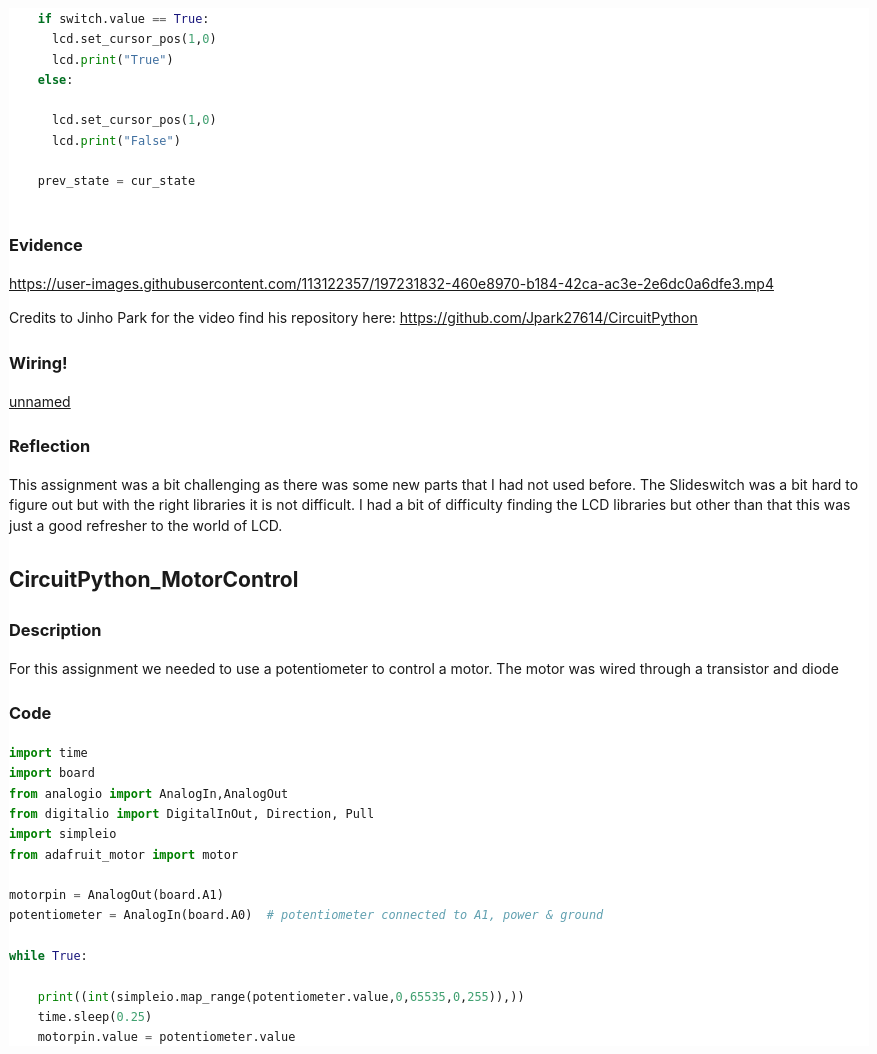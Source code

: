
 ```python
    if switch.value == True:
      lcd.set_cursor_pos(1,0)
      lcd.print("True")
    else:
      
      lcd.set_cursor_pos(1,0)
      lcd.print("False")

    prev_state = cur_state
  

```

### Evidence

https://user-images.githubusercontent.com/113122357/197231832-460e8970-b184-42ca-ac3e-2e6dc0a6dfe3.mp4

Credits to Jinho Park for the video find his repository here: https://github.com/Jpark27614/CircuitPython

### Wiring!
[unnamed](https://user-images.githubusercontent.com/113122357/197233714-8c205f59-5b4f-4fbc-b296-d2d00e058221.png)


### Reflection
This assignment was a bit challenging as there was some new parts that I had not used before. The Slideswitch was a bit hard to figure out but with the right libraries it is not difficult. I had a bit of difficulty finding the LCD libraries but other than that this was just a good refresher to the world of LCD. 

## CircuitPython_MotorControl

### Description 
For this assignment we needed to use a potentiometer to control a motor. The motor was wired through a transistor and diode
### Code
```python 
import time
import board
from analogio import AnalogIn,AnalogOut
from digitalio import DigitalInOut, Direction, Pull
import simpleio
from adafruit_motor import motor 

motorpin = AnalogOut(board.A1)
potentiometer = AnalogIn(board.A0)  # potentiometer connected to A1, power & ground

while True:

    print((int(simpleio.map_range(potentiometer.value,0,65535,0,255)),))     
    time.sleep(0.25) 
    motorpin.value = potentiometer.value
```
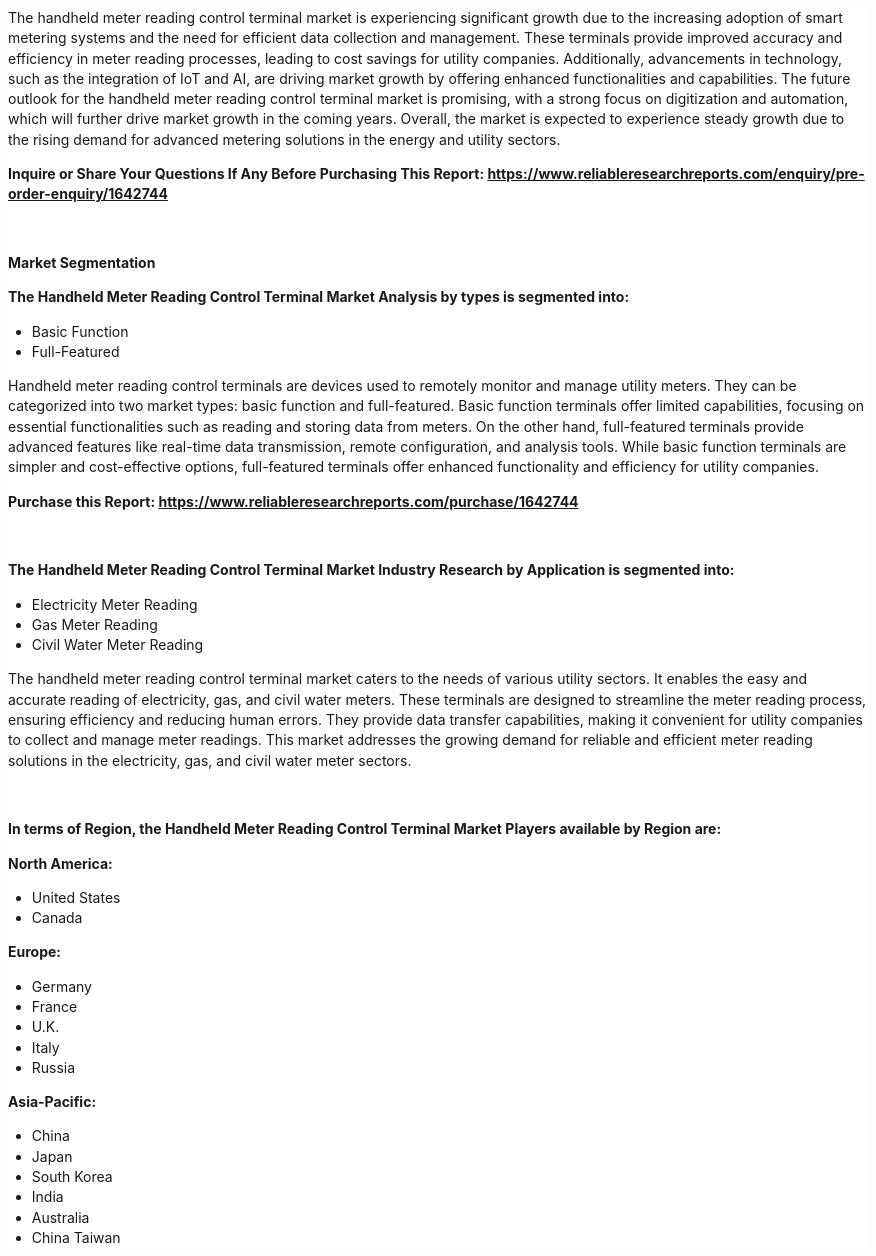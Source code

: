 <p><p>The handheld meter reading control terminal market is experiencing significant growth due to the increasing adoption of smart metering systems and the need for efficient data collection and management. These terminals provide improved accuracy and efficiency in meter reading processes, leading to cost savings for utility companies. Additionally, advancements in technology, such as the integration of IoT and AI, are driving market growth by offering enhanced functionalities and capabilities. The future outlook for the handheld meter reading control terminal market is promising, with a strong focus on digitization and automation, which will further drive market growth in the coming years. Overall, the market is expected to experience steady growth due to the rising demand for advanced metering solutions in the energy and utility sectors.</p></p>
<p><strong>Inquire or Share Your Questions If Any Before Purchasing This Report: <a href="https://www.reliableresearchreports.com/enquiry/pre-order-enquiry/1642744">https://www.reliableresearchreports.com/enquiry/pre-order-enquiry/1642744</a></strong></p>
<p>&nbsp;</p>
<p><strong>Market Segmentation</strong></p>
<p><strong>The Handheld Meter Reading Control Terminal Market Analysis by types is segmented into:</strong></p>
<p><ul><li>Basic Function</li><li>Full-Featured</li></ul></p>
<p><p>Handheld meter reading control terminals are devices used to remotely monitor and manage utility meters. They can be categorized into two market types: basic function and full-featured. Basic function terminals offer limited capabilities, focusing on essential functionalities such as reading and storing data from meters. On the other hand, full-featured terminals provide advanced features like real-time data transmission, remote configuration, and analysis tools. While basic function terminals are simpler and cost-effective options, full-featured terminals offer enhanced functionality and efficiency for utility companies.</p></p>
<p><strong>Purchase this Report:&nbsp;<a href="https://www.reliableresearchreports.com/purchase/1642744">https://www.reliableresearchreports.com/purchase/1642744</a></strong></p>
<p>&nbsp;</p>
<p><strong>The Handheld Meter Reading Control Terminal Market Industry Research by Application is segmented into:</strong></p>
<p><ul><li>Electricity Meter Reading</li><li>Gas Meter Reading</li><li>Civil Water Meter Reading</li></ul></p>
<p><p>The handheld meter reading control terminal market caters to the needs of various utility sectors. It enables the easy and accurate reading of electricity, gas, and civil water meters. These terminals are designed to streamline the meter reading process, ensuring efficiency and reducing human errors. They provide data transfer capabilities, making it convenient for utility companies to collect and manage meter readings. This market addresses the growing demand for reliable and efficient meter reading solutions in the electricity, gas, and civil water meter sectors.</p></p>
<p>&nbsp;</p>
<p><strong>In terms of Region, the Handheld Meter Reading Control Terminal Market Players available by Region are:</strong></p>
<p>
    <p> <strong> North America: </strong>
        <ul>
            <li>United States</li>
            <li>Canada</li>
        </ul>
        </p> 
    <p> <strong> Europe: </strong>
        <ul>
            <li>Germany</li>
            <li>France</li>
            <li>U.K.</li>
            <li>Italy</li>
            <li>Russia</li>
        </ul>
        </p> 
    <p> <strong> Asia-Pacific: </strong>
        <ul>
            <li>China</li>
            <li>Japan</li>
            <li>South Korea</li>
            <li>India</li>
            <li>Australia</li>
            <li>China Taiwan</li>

== WHAT YOU SHOULD DO ==
Select all lines with the word "reliableresearchreports" from the entries above.

== TASK RESPONSE ==
<p><strong>Inquire or Share Your Questions If Any Before Purchasing This Report: <a href="https://www.reliableresearchreports.com/enquiry/pre-order-enquiry/1642744">https://www.reliableresearchreports.com/enquiry/pre-order-enquiry/1642744</a></strong></p>
<p><strong>Purchase this Report:&nbsp;<a href="https://www.reliableresearchreports.com/purchase/1642744">https://www.reliableresearchreports.com/purchase/1642744</a></strong></p>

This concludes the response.